== The input ==
# # #

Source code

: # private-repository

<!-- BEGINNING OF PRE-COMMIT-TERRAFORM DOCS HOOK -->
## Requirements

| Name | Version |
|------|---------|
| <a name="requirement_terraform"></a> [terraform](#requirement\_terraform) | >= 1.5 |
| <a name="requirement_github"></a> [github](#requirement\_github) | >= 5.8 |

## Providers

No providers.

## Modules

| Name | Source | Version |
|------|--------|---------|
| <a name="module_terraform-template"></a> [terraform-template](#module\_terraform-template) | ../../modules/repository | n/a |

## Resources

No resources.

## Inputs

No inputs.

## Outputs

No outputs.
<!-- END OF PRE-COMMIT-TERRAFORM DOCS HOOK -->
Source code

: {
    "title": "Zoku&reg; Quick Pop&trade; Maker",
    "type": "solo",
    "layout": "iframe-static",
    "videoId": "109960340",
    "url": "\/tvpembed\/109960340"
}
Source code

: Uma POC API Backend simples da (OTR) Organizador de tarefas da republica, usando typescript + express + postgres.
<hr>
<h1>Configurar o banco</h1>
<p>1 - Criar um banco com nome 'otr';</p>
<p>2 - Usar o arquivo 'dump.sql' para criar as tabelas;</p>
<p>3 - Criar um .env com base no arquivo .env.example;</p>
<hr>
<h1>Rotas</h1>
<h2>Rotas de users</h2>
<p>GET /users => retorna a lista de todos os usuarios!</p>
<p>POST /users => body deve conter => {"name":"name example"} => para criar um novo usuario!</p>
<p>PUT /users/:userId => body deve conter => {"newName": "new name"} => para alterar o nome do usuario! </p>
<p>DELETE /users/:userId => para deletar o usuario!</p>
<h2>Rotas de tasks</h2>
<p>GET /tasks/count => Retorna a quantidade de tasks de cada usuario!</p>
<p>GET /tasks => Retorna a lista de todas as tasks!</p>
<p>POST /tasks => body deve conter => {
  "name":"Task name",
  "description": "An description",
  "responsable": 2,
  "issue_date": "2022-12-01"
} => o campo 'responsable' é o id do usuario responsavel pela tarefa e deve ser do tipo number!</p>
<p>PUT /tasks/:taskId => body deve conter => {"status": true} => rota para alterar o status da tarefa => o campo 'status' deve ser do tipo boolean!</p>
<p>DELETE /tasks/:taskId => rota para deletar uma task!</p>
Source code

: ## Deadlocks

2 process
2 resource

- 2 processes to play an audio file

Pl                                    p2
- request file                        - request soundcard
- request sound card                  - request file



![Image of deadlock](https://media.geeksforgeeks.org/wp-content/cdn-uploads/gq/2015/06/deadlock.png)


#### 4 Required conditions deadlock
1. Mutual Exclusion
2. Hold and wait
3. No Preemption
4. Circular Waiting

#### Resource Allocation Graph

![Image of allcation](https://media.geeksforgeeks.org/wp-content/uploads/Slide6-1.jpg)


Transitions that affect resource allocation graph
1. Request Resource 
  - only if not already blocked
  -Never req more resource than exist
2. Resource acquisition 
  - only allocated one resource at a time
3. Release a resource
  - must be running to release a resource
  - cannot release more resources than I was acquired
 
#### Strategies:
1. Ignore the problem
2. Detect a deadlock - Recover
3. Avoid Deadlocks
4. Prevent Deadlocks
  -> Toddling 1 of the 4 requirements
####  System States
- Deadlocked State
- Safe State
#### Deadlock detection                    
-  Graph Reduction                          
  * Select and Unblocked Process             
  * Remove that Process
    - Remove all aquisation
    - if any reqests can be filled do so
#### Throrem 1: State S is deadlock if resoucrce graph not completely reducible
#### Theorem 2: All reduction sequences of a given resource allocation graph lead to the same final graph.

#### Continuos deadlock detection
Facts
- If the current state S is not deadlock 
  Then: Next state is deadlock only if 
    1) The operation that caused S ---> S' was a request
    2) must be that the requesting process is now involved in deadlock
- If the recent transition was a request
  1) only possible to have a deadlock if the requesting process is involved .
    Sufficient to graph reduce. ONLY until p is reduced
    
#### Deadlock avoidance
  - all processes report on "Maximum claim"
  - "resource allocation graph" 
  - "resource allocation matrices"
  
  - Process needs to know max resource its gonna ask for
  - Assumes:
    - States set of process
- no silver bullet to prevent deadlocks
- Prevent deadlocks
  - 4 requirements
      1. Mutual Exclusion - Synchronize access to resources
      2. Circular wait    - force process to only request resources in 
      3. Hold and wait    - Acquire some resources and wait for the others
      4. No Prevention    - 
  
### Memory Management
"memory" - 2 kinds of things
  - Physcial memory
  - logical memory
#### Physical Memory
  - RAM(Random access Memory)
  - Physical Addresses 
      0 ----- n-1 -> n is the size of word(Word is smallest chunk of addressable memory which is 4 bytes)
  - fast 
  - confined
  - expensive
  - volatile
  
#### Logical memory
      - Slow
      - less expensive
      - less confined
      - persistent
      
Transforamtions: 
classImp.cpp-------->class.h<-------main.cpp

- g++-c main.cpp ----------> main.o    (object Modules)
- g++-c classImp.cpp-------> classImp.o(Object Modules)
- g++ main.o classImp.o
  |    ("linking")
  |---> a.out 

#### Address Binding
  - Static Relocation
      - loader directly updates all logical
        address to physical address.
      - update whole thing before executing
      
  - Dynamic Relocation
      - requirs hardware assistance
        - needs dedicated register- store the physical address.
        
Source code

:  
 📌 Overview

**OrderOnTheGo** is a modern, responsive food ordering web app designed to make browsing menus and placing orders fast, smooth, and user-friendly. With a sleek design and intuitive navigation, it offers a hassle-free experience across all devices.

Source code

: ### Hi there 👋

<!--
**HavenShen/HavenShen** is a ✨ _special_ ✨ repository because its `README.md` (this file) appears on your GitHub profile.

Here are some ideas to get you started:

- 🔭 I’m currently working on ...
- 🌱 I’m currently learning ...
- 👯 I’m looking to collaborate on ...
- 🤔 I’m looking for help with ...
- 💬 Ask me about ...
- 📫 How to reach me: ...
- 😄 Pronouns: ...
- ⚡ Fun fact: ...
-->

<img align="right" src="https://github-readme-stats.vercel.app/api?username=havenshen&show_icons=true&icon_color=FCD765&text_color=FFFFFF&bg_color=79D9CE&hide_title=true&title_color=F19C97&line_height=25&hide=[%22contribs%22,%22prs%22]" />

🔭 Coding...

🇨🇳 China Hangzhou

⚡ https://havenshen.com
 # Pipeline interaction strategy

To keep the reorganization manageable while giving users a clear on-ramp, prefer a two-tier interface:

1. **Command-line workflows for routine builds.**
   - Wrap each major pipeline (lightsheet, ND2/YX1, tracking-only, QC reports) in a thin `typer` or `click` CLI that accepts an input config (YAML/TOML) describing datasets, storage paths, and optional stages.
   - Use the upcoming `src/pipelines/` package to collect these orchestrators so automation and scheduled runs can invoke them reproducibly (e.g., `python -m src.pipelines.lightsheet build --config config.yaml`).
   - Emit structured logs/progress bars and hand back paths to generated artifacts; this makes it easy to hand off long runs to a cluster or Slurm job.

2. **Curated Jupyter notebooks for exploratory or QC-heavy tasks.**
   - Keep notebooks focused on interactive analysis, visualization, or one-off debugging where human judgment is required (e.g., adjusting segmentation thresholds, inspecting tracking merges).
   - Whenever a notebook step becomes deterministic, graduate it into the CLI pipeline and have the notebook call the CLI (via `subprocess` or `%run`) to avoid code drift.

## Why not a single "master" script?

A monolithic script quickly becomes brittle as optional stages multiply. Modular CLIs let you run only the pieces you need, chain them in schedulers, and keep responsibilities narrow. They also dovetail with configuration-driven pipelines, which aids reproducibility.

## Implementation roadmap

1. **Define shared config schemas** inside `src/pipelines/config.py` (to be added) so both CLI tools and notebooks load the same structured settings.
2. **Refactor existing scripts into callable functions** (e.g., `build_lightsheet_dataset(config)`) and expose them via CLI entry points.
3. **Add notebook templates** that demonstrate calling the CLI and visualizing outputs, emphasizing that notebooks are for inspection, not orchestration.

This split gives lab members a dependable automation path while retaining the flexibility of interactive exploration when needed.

# # #

== Instructions to follow ==
Retype the records above, but only those lines that fall between the line containing "#### Physical Memory" and the line containing "- less expensive", with both of those lines included, exactly as written.

== Answer space ==
#### Physical Memory
  - RAM(Random access Memory)
  - Physical Addresses 
      0 ----- n-1 -> n is the size of word(Word is smallest chunk of addressable memory which is 4 bytes)
  - fast 
  - confined
  - expensive
  - volatile
  
#### Logical memory
      - Slow
      - less expensive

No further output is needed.